As this is your first attempt at completing a full draft of your semester-long examination of the novel, we will view this draft as a separate assignment. So, for this week, focus on
Completing your body paragraph using our paragraph format.
Using the reverse outline to help you determine the main themes—consult the following website to help get you started: https://owl.english.purdue.edu/owl/resource/689/1/ (Links to an external site.)
Revising your thesis based on your notes from the reverse outline.
Constructing an introduction that starts broad and narrows to your thesis, a thesis that makes an overarching point on the novel and wraps up an introductory paragraph that foreshadows the topic sentences developed in the body paragraphs. Use the following website to help get you started: https://owl.english.purdue.edu/engagement/2/2/58/ (Links to an external site.)
Constructing a conclusion that recaps key points, restates the thesis, and offers a larger closing point that instructs your readers as to next steps or future action. Use the following website to help get you started: https://owl.english.purdue.edu/engagement/2/2/58/ (Links to an external site.)

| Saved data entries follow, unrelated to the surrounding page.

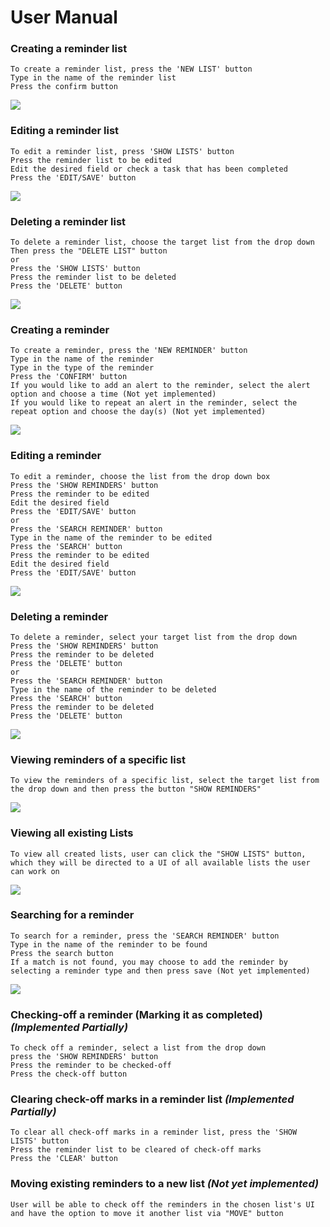 # User Manual

### Creating a reminder list
```
To create a reminder list, press the 'NEW LIST' button
Type in the name of the reminder list
Press the confirm button
```
<img src = "https://github.com/mudit-prashar/Simple-Reminder-App/blob/master/Docs/Images/newList.PNG">

### Editing a reminder list
```
To edit a reminder list, press 'SHOW LISTS' button
Press the reminder list to be edited
Edit the desired field or check a task that has been completed 
Press the 'EDIT/SAVE' button
```
<img src = "https://github.com/mudit-prashar/Simple-Reminder-App/blob/master/Docs/Images/editReminderNEW.PNG"> 

### Deleting a reminder list
```
To delete a reminder list, choose the target list from the drop down
Then press the "DELETE LIST" button
or
Press the 'SHOW LISTS' button
Press the reminder list to be deleted
Press the 'DELETE' button

```
<img src = "https://github.com/mudit-prashar/Simple-Reminder-App/blob/master/Docs/Images/deleteList.PNG">

### Creating a reminder
```
To create a reminder, press the 'NEW REMINDER' button
Type in the name of the reminder
Type in the type of the reminder
Press the 'CONFIRM' button
If you would like to add an alert to the reminder, select the alert option and choose a time (Not yet implemented)
If you would like to repeat an alert in the reminder, select the repeat option and choose the day(s) (Not yet implemented)
```
<img src = "https://github.com/mudit-prashar/Simple-Reminder-App/blob/master/Docs/Images/updatedReminder.PNG">

### Editing a reminder
```
To edit a reminder, choose the list from the drop down box 
Press the 'SHOW REMINDERS' button
Press the reminder to be edited
Edit the desired field
Press the 'EDIT/SAVE' button
or
Press the 'SEARCH REMINDER' button
Type in the name of the reminder to be edited
Press the 'SEARCH' button
Press the reminder to be edited
Edit the desired field
Press the 'EDIT/SAVE' button
```
<img src = "https://github.com/mudit-prashar/Simple-Reminder-App/blob/master/Docs/Images/editReminder.PNG">

### Deleting a reminder
```
To delete a reminder, select your target list from the drop down
Press the 'SHOW REMINDERS' button
Press the reminder to be deleted
Press the 'DELETE' button
or
Press the 'SEARCH REMINDER' button
Type in the name of the reminder to be deleted
Press the 'SEARCH' button
Press the reminder to be deleted
Press the 'DELETE' button
```
<img src = "https://github.com/mudit-prashar/Simple-Reminder-App/blob/master/Docs/Images/deleteReminder.PNG"> 

### Viewing reminders of a specific list
```
To view the reminders of a specific list, select the target list from the drop down and then press the button "SHOW REMINDERS" 
```
<img src = "https://github.com/mudit-prashar/Simple-Reminder-App/blob/master/Docs/Images/remindersOfSpecificList.PNG">

### Viewing all existing Lists 
```
To view all created lists, user can click the "SHOW LISTS" button, which they will be directed to a UI of all available lists the user can work on
```
<img src = "https://github.com/mudit-prashar/Simple-Reminder-App/blob/master/Docs/Images/updatedShowLists.PNG">

### Searching for a reminder 
```
To search for a reminder, press the 'SEARCH REMINDER' button
Type in the name of the reminder to be found
Press the search button
If a match is not found, you may choose to add the reminder by selecting a reminder type and then press save (Not yet implemented)
```
<img src = "https://github.com/mudit-prashar/Simple-Reminder-App/blob/master/Docs/Images/updatedsearchReminders.PNG">

### Checking-off a reminder (Marking it as completed) *(Implemented Partially)*
```
To check off a reminder, select a list from the drop down
press the 'SHOW REMINDERS' button
Press the reminder to be checked-off
Press the check-off button
```
### Clearing check-off marks in a reminder list *(Implemented Partially)*
```
To clear all check-off marks in a reminder list, press the 'SHOW LISTS' button
Press the reminder list to be cleared of check-off marks
Press the 'CLEAR' button
```


### Moving existing reminders to a new list *(Not yet implemented)*
```
User will be able to check off the reminders in the chosen list's UI and have the option to move it another list via "MOVE" button

```

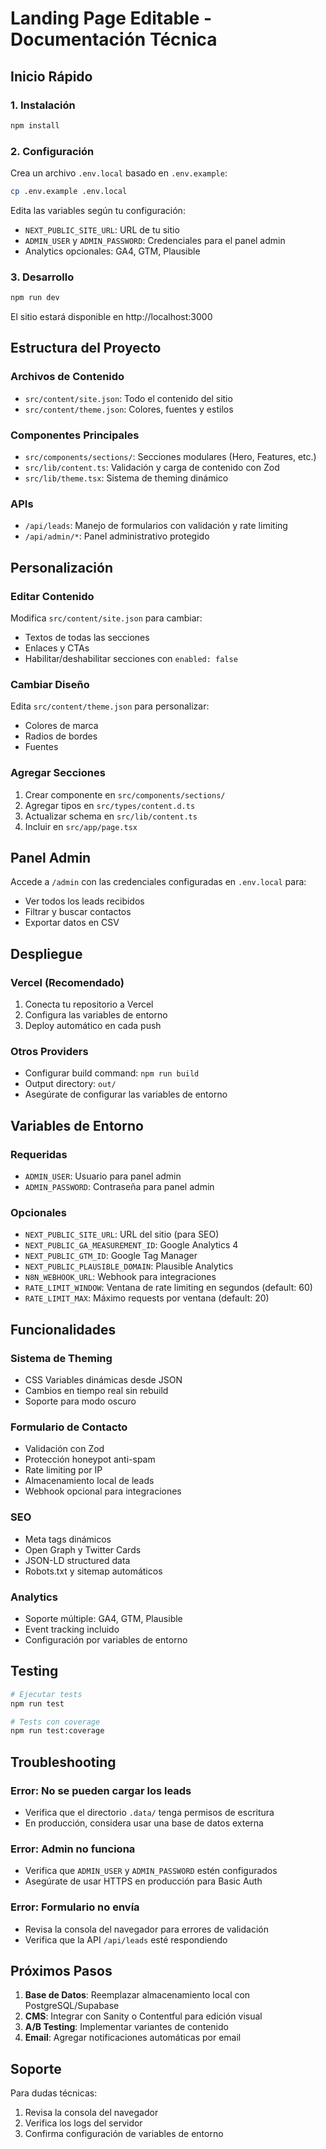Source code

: # Landing Page Editable - Documentación Técnica

## Inicio Rápido

### 1. Instalación
```bash
npm install
```

### 2. Configuración
Crea un archivo `.env.local` basado en `.env.example`:
```bash
cp .env.example .env.local
```

Edita las variables según tu configuración:
- `NEXT_PUBLIC_SITE_URL`: URL de tu sitio
- `ADMIN_USER` y `ADMIN_PASSWORD`: Credenciales para el panel admin
- Analytics opcionales: GA4, GTM, Plausible

### 3. Desarrollo
```bash
npm run dev
```

El sitio estará disponible en http://localhost:3000

## Estructura del Proyecto

### Archivos de Contenido
- `src/content/site.json`: Todo el contenido del sitio
- `src/content/theme.json`: Colores, fuentes y estilos

### Componentes Principales
- `src/components/sections/`: Secciones modulares (Hero, Features, etc.)
- `src/lib/content.ts`: Validación y carga de contenido con Zod
- `src/lib/theme.tsx`: Sistema de theming dinámico

### APIs
- `/api/leads`: Manejo de formularios con validación y rate limiting
- `/api/admin/*`: Panel administrativo protegido

## Personalización

### Editar Contenido
Modifica `src/content/site.json` para cambiar:
- Textos de todas las secciones
- Enlaces y CTAs
- Habilitar/deshabilitar secciones con `enabled: false`

### Cambiar Diseño
Edita `src/content/theme.json` para personalizar:
- Colores de marca
- Radios de bordes
- Fuentes

### Agregar Secciones
1. Crear componente en `src/components/sections/`
2. Agregar tipos en `src/types/content.d.ts`
3. Actualizar schema en `src/lib/content.ts`
4. Incluir en `src/app/page.tsx`

## Panel Admin

Accede a `/admin` con las credenciales configuradas en `.env.local` para:
- Ver todos los leads recibidos
- Filtrar y buscar contactos
- Exportar datos en CSV

## Despliegue

### Vercel (Recomendado)
1. Conecta tu repositorio a Vercel
2. Configura las variables de entorno
3. Deploy automático en cada push

### Otros Providers
- Configurar build command: `npm run build`
- Output directory: `out/`
- Asegúrate de configurar las variables de entorno

## Variables de Entorno

### Requeridas
- `ADMIN_USER`: Usuario para panel admin
- `ADMIN_PASSWORD`: Contraseña para panel admin

### Opcionales
- `NEXT_PUBLIC_SITE_URL`: URL del sitio (para SEO)
- `NEXT_PUBLIC_GA_MEASUREMENT_ID`: Google Analytics 4
- `NEXT_PUBLIC_GTM_ID`: Google Tag Manager
- `NEXT_PUBLIC_PLAUSIBLE_DOMAIN`: Plausible Analytics
- `N8N_WEBHOOK_URL`: Webhook para integraciones
- `RATE_LIMIT_WINDOW`: Ventana de rate limiting en segundos (default: 60)
- `RATE_LIMIT_MAX`: Máximo requests por ventana (default: 20)

## Funcionalidades

### Sistema de Theming
- CSS Variables dinámicas desde JSON
- Cambios en tiempo real sin rebuild
- Soporte para modo oscuro

### Formulario de Contacto
- Validación con Zod
- Protección honeypot anti-spam
- Rate limiting por IP
- Almacenamiento local de leads
- Webhook opcional para integraciones

### SEO
- Meta tags dinámicos
- Open Graph y Twitter Cards
- JSON-LD structured data
- Robots.txt y sitemap automáticos

### Analytics
- Soporte múltiple: GA4, GTM, Plausible
- Event tracking incluido
- Configuración por variables de entorno

## Testing

```bash
# Ejecutar tests
npm run test

# Tests con coverage
npm run test:coverage
```

## Troubleshooting

### Error: No se pueden cargar los leads
- Verifica que el directorio `.data/` tenga permisos de escritura
- En producción, considera usar una base de datos externa

### Error: Admin no funciona
- Verifica que `ADMIN_USER` y `ADMIN_PASSWORD` estén configurados
- Asegúrate de usar HTTPS en producción para Basic Auth

### Error: Formulario no envía
- Revisa la consola del navegador para errores de validación
- Verifica que la API `/api/leads` esté respondiendo

## Próximos Pasos

1. **Base de Datos**: Reemplazar almacenamiento local con PostgreSQL/Supabase
2. **CMS**: Integrar con Sanity o Contentful para edición visual
3. **A/B Testing**: Implementar variantes de contenido
4. **Email**: Agregar notificaciones automáticas por email

## Soporte

Para dudas técnicas:
1. Revisa la consola del navegador
2. Verifica los logs del servidor
3. Confirma configuración de variables de entorno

The Portfolio Project is designed to require you to expand your understanding of Things Fall Apart by combining knowledge and application of content with your own interpretation and judgment. For the Portfolio Project, you will write a research paper about Chinua Achebe’s Things Fall Apart, supplementing your own interpretation with information from three to five other sources. Your interpretation of this novel should reflect an international perspective. Information about planning your research paper and conducting your research can be found in the lecture material for Module 5. The Portfolio Project is due in Week 8.
Essay Formatting Requirements:
Minimum of three sources (excluding the novel)—must be credible, authored sources; anonymous websites or sites like Wikipedia are not acceptable as one of your three main sources.
Double-spaced, Times New Roman, 12-pt font.
Title Page: for an explanation of how to formulate a title page in APA, see The Purdue OWL (Links to an external site.) (scroll down to “Title Page”), or use the APA template provided in the CSU-Global Library.
Insert page numbers in the top right hand corner.
Include a reference page.
Use CSU-Global Guide to Writing and APA (Links to an external site.) for correct APA formatting in the paper and on the reference page.
Your final paper will be graded not only based on content but also on the quality of your writing, syntax, and grammar. Please be sure to pay special attention to the quality of your written work. It is highly recommended that you closely proofread your assignment prior to submission. In addition, you are again expected to provide support for your arguments based upon both the required and recommended readings for the course, your research, and any relevant points culled from the discussion boards. Review the Portfolio Project Rubric, located in the Module 8 folder.
Finally, you will take the particular research question that you are developing as the thesis of your Portfolio Project and contextualize it in such a way as to convey an international or multicultural understanding of the novel. For example, if you are developing a cultural analysis of the novel, you will need to answer, as a part of your research thesis, how one culture develops in direct competition against the emergence of another foreign culture. Or, if you are developing a feminist analysis, you will need to answer, as a part of your research question, how one culture’s treatment of women changes when confronted by another culture’s differing attitude toward women. Or, if you were doing a direct compare/contrast analysis, you will need to directly compare specific aspects of one culture to another culture.
In other words, any critical perspective from which you frame your thesis and overall paper needs to convey a sharper international or multicultural understanding of the novel and should be reflected in your outline and reference list.